El momento más divertido de todo el incidente fue cuando un corrupto suboficial insinuó el pago de una coima, a lo que Karl inesperadamente respondió: “Manan Kanchu Qolque” (“no tengo dinero” en la lengua local). Nos soltaron al atardecer, después de todo un día perdido.

Willy, un joven que se había mudado al Cusco e iniciaba su entrenamiento como guía de río, se presentó con la ilusión de unirse a la aventura, pero no contábamos con chalecos salvavidas extra.

Willy se encontraba decidido a usar una cámara de llanta amarrada al cuerpo con sogas, pretendiendo viajar de esa manera. Le negué el viaje, aunque el insistió y se enojó, aduciendo haber bajado el rio en cámaras.

Para mí era demasiado arriesgado: el río estaba muy crecido y, aunque ya había practicado los remos largos, aún había mucho que aprender.

Cuando llegamos al río, este corría muy caudaloso, marrón y turbulento: grandes olas y huecos inmensos.

Mi primer pensamiento fue abortar la travesía, pero por algún motivo que aún no logro entender, decidí lanzarme y arriesgué no solo mi integridad, sino la de ellos también.

Habíamos perdido demasiado tiempo con la detención arbitraria, y eso comprometió mi decisión.

En Chaullay, puente que fue arrasado años después por una gran crecida del río, preparamos silenciosos la incierta aventura de doblegar a la naturaleza.

Estábamos listos. Pensaba correr conservadoramente, mientras veía como levantaba la espuma mostrando olas irregulares.

Hicimos una arenga para alentarnos y, a pesar de considerarme un hombre cauto, nos lanzamos imprudentes sin kayak de seguridad a un río que obviamente iba a llevarnos como botecitos de papel.

En una curva prolongada, sin aún acertar a acomodar el bote, nos fuimos directo al medio del río, donde el peligro era mayor.
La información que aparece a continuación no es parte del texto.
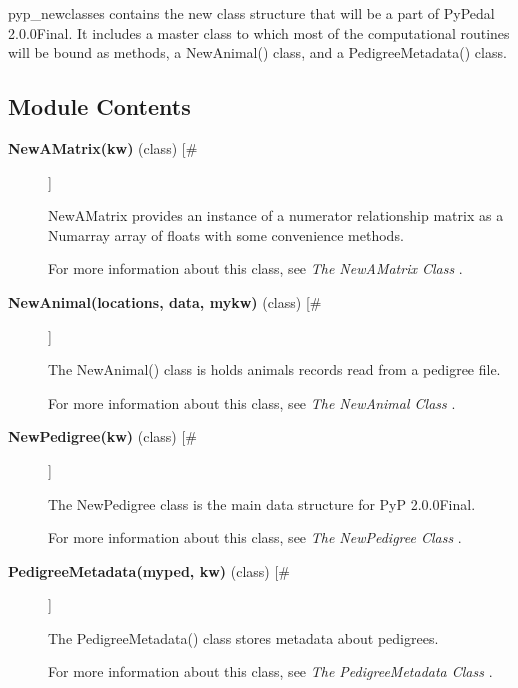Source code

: 

 pyp\_newclasses contains the new class structure that will be a part of PyPedal 2.0.0Final. It includes a master class to which most of the computational routines will be bound as methods, a NewAnimal() class, and a PedigreeMetadata() class.
\subsection*{Module Contents}
\begin{description}
\item[\textbf{NewAMatrix(kw)}
 (class) [\#]]

 NewAMatrix provides an instance of a numerator relationship matrix as a Numarray array of floats with some convenience methods.


 For more information about this class, see \emph{The NewAMatrix Class}
.

\item[\textbf{NewAnimal(locations, data, mykw)}
 (class) [\#]]

 The NewAnimal() class is holds animals records read from a pedigree file.


 For more information about this class, see \emph{The NewAnimal Class}
.

\item[\textbf{NewPedigree(kw)}
 (class) [\#]]

 The NewPedigree class is the main data structure for PyP 2.0.0Final.


 For more information about this class, see \emph{The NewPedigree Class}
.

\item[\textbf{PedigreeMetadata(myped, kw)}
 (class) [\#]]

 The PedigreeMetadata() class stores metadata about pedigrees.


 For more information about this class, see \emph{The PedigreeMetadata Class}
.


\end{description}
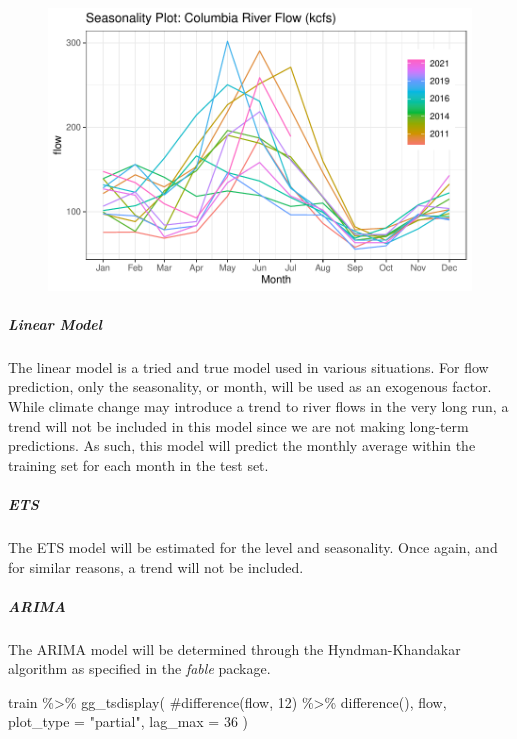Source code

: \documentclass[
  letterpaper,
  DIV=11,
  numbers=noendperiod]{scrartcl}
\let\oldsubparagraph\subparagraph
\renewcommand{\subparagraph}[1]{\oldsubparagraph{#1}\mbox{}}
\newenvironment{Shaded}{\begin{snugshade}}{\end{snugshade}}
\newcommand{\AttributeTok}[1]{\textcolor[rgb]{0.40,0.45,0.13}{#1}}
\newcommand{\CommentTok}[1]{\textcolor[rgb]{0.37,0.37,0.37}{#1}}
\newcommand{\DecValTok}[1]{\textcolor[rgb]{0.68,0.00,0.00}{#1}}
\newcommand{\FunctionTok}[1]{\textcolor[rgb]{0.28,0.35,0.67}{#1}}
\newcommand{\NormalTok}[1]{\textcolor[rgb]{0.00,0.23,0.31}{#1}}
\newcommand{\SpecialCharTok}[1]{\textcolor[rgb]{0.37,0.37,0.37}{#1}}
\newcommand{\StringTok}[1]{\textcolor[rgb]{0.13,0.47,0.30}{#1}}
\begin{document}
\begin{figure}[H]

{\centering \includegraphics{Paper_files/figure-pdf/unnamed-chunk-2-1.pdf}

}

\end{figure}

\hypertarget{linear-model}{%
\subparagraph{\texorpdfstring{\textbf{Linear
Model}}{Linear Model}}\label{linear-model}}

The linear model is a tried and true model used in various situations.
For flow prediction, only the seasonality, or month, will be used as an
exogenous factor. While climate change may introduce a trend to river
flows in the very long run, a trend will not be included in this model
since we are not making long-term predictions. As such, this model will
predict the monthly average within the training set for each month in
the test set.

\hypertarget{ets}{%
\subparagraph{\texorpdfstring{\textbf{ETS}}{ETS}}\label{ets}}

The ETS model will be estimated for the level and seasonality. Once
again, and for similar reasons, a trend will not be included.

\hypertarget{arima}{%
\subparagraph{\texorpdfstring{\textbf{ARIMA}}{ARIMA}}\label{arima}}

The ARIMA model will be determined through the Hyndman-Khandakar
algorithm as specified in the \emph{fable} package.

\begin{Shaded}
\begin{Highlighting}[]
\NormalTok{train }\SpecialCharTok{\%\textgreater{}\%} 
  \FunctionTok{gg\_tsdisplay}\NormalTok{(}
    \CommentTok{\#difference(flow, 12) \%\textgreater{}\% difference(),}
\NormalTok{    flow,}
    \AttributeTok{plot\_type =} \StringTok{"partial"}\NormalTok{, }\AttributeTok{lag\_max =} \DecValTok{36}
\NormalTok{  )}
\end{Highlighting}
\end{Shaded}
\end{document}
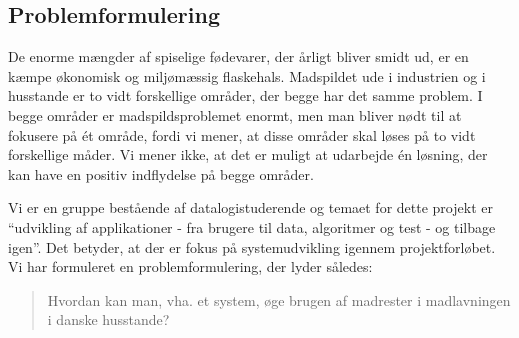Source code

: \subsection{Problemformulering}
\label{subsec:problemformulering}

De enorme mængder af spiselige fødevarer, der årligt bliver smidt ud, er en kæmpe økonomisk og miljømæssig flaskehals. Madspildet ude i industrien og i husstande er to vidt forskellige områder, der begge har det samme problem. I begge områder er madspildsproblemet enormt, men man bliver nødt til at fokusere på ét område, fordi vi mener, at disse områder skal løses på to vidt forskellige måder. Vi mener ikke, at det er muligt at udarbejde én løsning, der kan have en positiv indflydelse på begge områder. 

Vi er en gruppe bestående af datalogistuderende og temaet for dette projekt er ``udvikling af applikationer - fra brugere til data, algoritmer og test - og tilbage igen''. Det betyder, at der er fokus på systemudvikling igennem projektforløbet. Vi har formuleret en problemformulering, der lyder således:

\begin{quote}
Hvordan kan man, vha. et system, øge brugen af madrester i madlavningen i danske husstande?
\end{quote} 
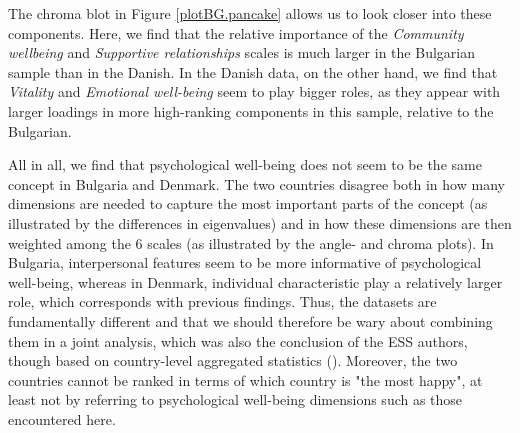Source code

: \documentclass[titlepage,11pt,twoside]{article}
\begin{document}
{The chroma blot in Figure \ref{plotBG.pancake} allows us to look closer into these components. Here, we find that the relative importance of the \textit{Community wellbeing} and \textit{Supportive relationships} scales is much larger in the Bulgarian sample than in the Danish. In the Danish data, on the other hand, we find that \textit{Vitality} and \textit{Emotional well-being} seem to play bigger roles, as they appear with larger loadings in more high-ranking components in this sample, relative to the Bulgarian.

All in all, we find that psychological well-being does not seem to be the same concept in Bulgaria and Denmark. The two countries disagree both in how many dimensions are needed to capture the most important parts of the concept (as illustrated by the differences in eigenvalues) and in how these dimensions are then weighted among the 6 scales (as illustrated by the angle- and chroma plots). In Bulgaria, interpersonal features seem to be more informative of psychological well-being, whereas in Denmark, individual characteristic play a relatively larger role, which corresponds with previous findings. Thus, the datasets are fundamentally different and that we should therefore be wary about combining them in a joint analysis, which was also the conclusion of the ESS authors, though based on country-level aggregated statistics (\cite{ESStopline5}). Moreover, the two countries cannot be ranked in terms of which country is "the most happy", at least not by referring to psychological well-being dimensions such as those encountered here.




}
\end{document}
Una ola pegó de medio lado, levantando el bote. Tina y JP cayeron, pero atinaron a sujetarse, aunque perdieron los remos. Como solo teníamos un remo de repuesto, habíamos perdido también un remador.
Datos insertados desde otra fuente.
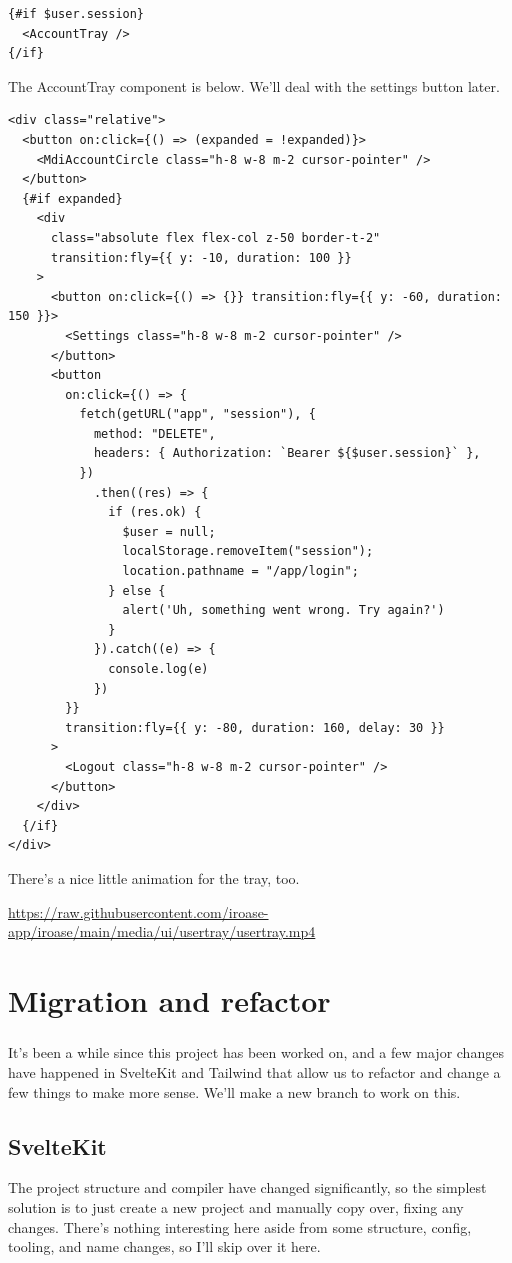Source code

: \documentclass{report}
\begin{document}
\begin{verbatim}
{#if $user.session}
  <AccountTray />
{/if}
\end{verbatim}
The AccountTray component is below. We'll deal with the settings button later.
\begin{verbatim}
<div class="relative">
  <button on:click={() => (expanded = !expanded)}>
    <MdiAccountCircle class="h-8 w-8 m-2 cursor-pointer" />
  </button>
  {#if expanded}
    <div
      class="absolute flex flex-col z-50 border-t-2"
      transition:fly={{ y: -10, duration: 100 }}
    >
      <button on:click={() => {}} transition:fly={{ y: -60, duration: 150 }}>
        <Settings class="h-8 w-8 m-2 cursor-pointer" />
      </button>
      <button
        on:click={() => {
          fetch(getURL("app", "session"), {
            method: "DELETE",
            headers: { Authorization: `Bearer ${$user.session}` },
          })
            .then((res) => {
              if (res.ok) {
                $user = null;
                localStorage.removeItem("session");
                location.pathname = "/app/login";
              } else {
                alert('Uh, something went wrong. Try again?')
              }
            }).catch((e) => {
              console.log(e)
            })
        }}
        transition:fly={{ y: -80, duration: 160, delay: 30 }}
      >
        <Logout class="h-8 w-8 m-2 cursor-pointer" />
      </button>
    </div>
  {/if}
</div>
\end{verbatim}

There's a nice little animation for the tray, too.

\href{https://raw.githubusercontent.com/iroase-app/iroase/main/media/ui/usertray/usertray.mp4}{https://raw.githubusercontent.com/iroase-app/iroase/main/media/ui/usertray/usertray.mp4}


\chapter{Migration and refactor}
\paragraph{}
It's been a while since this project has been worked on, and a few major changes have happened in SvelteKit and Tailwind that allow us to refactor and change a few things to make more sense.  We'll make a new branch to work on this.

\section{SvelteKit}
The project structure and compiler have changed significantly, so the simplest solution is to just create a new project and manually copy over, fixing any changes. There's nothing interesting here aside from some structure, config, tooling, and name changes, so I'll skip over it here.
\end{document}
Avanzamos orillando, porque sabía que llegaba el Jijunay y, aunque las piedras estarían cubiertas por el caudal, los huecos serían más peligrosos.

Sin poder evitarlo, nos dirigimos directos al rápido, y de allí en segundos a un hueco gigantesco del tamaño del bote al que se tragó completamente.

Nos dimos vuelta. Felizmente, todos atinaron a sujetarse al bote que con suerte salió flotando hacia una bifurcación de escaso caudal y pudimos recuperarnos.

Había perdido también uno de los remos largos, y no tenía repuesto.

Con remo largo al lado izquierdo y dos remos cortos al lado derecho, continuamos navegando hasta llegar a Sambaray.

Nuestra aventura había concluido sin consecuencias lamentables. Tuve la suerte de recibir el perdón del río por mi atrevimiento. Allí aprendí a respetarlo y no tratar de doblegarlo, fluyendo con la amistad de su generosa fuerza.